Like the rest of the country, I have no doubt that my guy won Tuesday’s debate with John McCain. Like David Broder, however, I was terribly disappointed with the lack of real answers from either candidate:
John McCain and Barack Obama have been asked twice — once in the Mississippi debate and again on Tuesday night — what their priorities would be. McCain flat-out refused to choose, arguing that the United States can do it all. Obama mentioned energy, health care and education, but did not acknowledge that he might have to choose among them.Similarly, they declined to spell out what sacrifices they might have to ask Americans to make, beyond moderating their energy use or easing their demands for Washington-financed projects.
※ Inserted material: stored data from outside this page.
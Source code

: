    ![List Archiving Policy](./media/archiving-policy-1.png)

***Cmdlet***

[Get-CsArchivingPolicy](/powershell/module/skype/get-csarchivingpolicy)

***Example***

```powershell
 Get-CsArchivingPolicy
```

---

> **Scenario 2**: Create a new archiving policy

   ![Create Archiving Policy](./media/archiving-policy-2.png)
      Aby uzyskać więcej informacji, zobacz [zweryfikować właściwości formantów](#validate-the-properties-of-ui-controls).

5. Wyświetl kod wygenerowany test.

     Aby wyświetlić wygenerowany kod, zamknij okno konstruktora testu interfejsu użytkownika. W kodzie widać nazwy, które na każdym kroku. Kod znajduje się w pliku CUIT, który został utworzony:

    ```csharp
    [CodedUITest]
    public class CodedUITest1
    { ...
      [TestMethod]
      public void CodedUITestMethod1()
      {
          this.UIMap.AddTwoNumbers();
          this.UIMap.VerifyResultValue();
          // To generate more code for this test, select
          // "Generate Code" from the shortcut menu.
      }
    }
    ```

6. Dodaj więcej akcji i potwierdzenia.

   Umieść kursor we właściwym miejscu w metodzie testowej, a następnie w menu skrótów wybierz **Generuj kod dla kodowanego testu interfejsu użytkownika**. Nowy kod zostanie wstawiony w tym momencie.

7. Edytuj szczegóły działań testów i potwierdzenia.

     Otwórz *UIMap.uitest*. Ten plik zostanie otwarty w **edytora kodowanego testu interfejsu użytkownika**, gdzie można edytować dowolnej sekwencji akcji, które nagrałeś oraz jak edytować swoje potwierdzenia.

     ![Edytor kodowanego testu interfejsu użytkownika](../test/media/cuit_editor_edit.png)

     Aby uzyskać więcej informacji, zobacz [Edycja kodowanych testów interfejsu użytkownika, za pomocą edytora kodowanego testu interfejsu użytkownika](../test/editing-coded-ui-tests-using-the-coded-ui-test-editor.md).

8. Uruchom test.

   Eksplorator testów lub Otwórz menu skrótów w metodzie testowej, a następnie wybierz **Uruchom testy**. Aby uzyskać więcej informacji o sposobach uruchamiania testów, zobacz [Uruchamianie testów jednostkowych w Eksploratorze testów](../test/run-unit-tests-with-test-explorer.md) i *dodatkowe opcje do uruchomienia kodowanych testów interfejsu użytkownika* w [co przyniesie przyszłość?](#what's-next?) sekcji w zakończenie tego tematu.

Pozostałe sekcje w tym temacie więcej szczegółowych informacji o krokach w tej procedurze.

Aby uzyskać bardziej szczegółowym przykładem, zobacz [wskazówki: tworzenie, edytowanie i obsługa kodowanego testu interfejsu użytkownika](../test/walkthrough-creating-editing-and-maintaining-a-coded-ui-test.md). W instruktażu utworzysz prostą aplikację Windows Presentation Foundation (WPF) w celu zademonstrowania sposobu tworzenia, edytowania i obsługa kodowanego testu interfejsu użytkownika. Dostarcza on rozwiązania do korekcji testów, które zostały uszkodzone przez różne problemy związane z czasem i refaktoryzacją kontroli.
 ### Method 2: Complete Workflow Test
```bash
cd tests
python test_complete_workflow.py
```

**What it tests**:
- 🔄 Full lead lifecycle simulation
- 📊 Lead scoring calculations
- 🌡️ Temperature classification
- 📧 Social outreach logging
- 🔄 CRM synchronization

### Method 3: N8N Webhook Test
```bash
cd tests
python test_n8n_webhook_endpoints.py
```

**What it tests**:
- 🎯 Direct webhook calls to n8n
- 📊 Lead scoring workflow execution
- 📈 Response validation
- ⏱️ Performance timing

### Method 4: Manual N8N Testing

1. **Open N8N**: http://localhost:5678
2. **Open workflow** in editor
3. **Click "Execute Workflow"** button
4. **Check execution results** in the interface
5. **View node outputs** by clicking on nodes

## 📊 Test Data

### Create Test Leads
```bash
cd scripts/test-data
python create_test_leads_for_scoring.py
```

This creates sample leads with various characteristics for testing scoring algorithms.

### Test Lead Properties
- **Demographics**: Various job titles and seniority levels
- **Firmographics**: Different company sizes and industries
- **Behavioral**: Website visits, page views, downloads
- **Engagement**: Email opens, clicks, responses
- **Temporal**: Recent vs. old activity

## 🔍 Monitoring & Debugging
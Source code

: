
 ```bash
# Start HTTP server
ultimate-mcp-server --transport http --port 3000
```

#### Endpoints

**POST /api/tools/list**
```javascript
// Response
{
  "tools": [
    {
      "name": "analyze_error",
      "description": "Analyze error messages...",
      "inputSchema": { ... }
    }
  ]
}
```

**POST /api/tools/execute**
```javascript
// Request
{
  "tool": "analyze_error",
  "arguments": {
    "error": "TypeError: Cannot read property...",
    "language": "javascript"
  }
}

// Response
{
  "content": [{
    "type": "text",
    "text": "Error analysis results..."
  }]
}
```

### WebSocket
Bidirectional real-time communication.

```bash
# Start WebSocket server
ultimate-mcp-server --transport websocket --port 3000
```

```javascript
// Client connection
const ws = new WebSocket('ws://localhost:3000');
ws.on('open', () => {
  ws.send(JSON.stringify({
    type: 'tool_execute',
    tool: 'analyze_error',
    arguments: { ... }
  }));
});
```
It was a stunning rejection of reality.
I keep telling myself that Obama is currently in the hands of the “professionals” who run campaigns for a living, and that those folks are convinced we’re ahead and don’t want to do anything rash. But this guy is going to disappoint me monumentally if he doesn’t get brutally honest with the American people in his first 100 days, and tell us that we are going to have to make some sacrifices. Again, Broder:
To govern is to choose, and next year, the trade-offs will be much tougher than usual because of the mess the Bush administration is leaving behind. At a moment when few Americans can muster much confidence in the leaders in Congress or the White House, McCain and Obama have used two of their three debates — three hours when they had the attention of millions of voters — to conceal more than they revealed about their agendas.